After a year of being involved (part time and with interruptions), I’m finally starting to get the hang of a very important concept - how to learn how to LEARN
Its actually, in my view, quite a serious problem that hardly any trading literature focuses on.
The toughest question I had to deal with is whom and what do you trust?
I think the question is best answered by looking at how the Soviets managed to build the atomic bomb. The fact that the Soviet Union managed to steal the plans to the US atom bomb wasn’t enough - they didn’t just take the blueprint and follow it by the numbers. They actually had to recreate all the experiments in order to not only prove the formula, but to understand it thoroughly. The plans that Julius and Ethel Rosenberg procured acted to accelerate the development process, but Kurchatov’s team still had to do a lot of homework before they could trust the plans.
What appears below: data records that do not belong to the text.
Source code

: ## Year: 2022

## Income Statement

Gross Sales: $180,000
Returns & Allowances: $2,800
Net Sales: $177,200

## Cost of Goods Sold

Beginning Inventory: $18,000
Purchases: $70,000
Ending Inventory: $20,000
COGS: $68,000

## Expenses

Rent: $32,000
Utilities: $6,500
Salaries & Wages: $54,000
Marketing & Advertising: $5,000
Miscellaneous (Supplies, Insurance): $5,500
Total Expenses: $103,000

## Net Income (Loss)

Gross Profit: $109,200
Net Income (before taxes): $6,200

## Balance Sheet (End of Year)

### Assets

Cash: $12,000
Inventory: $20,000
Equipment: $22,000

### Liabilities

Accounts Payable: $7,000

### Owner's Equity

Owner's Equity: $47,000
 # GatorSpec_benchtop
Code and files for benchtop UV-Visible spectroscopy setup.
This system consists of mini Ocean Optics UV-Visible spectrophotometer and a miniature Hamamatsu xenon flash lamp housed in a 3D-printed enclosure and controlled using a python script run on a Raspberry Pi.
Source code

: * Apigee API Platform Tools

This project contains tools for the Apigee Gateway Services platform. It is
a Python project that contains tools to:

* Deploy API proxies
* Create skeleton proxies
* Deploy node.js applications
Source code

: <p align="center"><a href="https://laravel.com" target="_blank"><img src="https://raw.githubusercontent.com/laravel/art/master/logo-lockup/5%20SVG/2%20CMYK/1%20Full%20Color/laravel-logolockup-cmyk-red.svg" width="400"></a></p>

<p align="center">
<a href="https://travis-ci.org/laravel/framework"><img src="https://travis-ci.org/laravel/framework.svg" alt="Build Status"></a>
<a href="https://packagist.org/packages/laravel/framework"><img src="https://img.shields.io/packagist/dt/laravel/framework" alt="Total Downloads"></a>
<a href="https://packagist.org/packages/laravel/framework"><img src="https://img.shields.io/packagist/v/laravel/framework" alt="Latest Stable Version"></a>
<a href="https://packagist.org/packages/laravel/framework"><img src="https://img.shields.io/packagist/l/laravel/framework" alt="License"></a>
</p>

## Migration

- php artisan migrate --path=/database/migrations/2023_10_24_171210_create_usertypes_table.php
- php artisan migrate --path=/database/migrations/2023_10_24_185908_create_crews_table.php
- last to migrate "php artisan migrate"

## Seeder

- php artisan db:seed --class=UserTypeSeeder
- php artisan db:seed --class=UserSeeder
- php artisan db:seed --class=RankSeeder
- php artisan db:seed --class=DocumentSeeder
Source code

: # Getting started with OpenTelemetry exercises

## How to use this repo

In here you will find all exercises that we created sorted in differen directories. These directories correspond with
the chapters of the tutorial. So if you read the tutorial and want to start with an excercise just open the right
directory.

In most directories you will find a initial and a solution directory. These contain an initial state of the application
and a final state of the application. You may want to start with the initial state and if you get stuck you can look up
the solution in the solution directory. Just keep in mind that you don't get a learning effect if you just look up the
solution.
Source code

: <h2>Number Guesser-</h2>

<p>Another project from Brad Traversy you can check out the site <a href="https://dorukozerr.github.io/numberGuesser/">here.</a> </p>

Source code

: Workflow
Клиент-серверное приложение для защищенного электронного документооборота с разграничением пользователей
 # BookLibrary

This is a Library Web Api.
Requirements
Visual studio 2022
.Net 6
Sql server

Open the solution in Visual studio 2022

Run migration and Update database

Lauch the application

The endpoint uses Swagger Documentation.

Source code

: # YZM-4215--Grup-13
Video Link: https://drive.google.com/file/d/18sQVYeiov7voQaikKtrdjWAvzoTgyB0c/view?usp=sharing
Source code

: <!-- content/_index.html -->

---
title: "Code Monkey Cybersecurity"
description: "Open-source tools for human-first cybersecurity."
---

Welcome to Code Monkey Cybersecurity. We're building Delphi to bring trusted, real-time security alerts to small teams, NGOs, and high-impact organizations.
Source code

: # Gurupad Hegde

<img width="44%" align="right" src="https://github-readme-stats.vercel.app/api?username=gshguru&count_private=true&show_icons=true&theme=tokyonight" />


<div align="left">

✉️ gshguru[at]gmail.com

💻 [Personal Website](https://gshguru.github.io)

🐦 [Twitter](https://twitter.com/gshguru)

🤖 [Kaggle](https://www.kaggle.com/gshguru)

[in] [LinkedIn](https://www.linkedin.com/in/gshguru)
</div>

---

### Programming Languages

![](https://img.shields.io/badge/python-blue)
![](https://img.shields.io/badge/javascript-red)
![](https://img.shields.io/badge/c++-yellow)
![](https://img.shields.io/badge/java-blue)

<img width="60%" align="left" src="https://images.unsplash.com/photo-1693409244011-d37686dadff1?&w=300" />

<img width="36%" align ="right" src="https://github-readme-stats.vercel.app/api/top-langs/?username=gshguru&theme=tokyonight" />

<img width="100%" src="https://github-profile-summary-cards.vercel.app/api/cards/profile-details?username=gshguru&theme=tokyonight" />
In my experience this is what happens with trading, you have to experience what you read in the books and consequently develop the necessary trust. With this will come a taste that will help you understand what works and what doesn’t, and what is best optimized for you.
Personally I’ve always been a skeptic by nature, so I don’t gravitate towards easy jack-in-the-box solutions. Some people take trading courses (and part with a pretty penny), where the instructors teach you a handful of systems that you can start with. But in my view there is so much available for free on the internet, that you end up saving so much money by simply searching around and developing a taste to help sort the wheat from the chafe.
In a way trading is similar to a creative process. A writer will get ideas for writing from daily events, and will hear snippets of dialog from people as they go through their day. A painter will take sketches of various things that will later be incorporated into their work. A trader likewise gets ideas from other traders, and then integrates it in a way that works for them personally and produces results.
Many people say “keep it simple”, but I think it helps to know the breadth of what’s out there first just so you can get a sampling of what is available to you and then make the choices. That’s just my opinion.
Lastly, I think that anybody who takes this business seriously and works on improving themselves WILL succeed given the time. I’m not there yet, but I believe more and more, even if my account gets hammered, that it is possible. Those who walk away and think that this is one big gambling game, or scam, etc. simply have a better use for their time than trading - and that’s fine. Different strokes for different folks.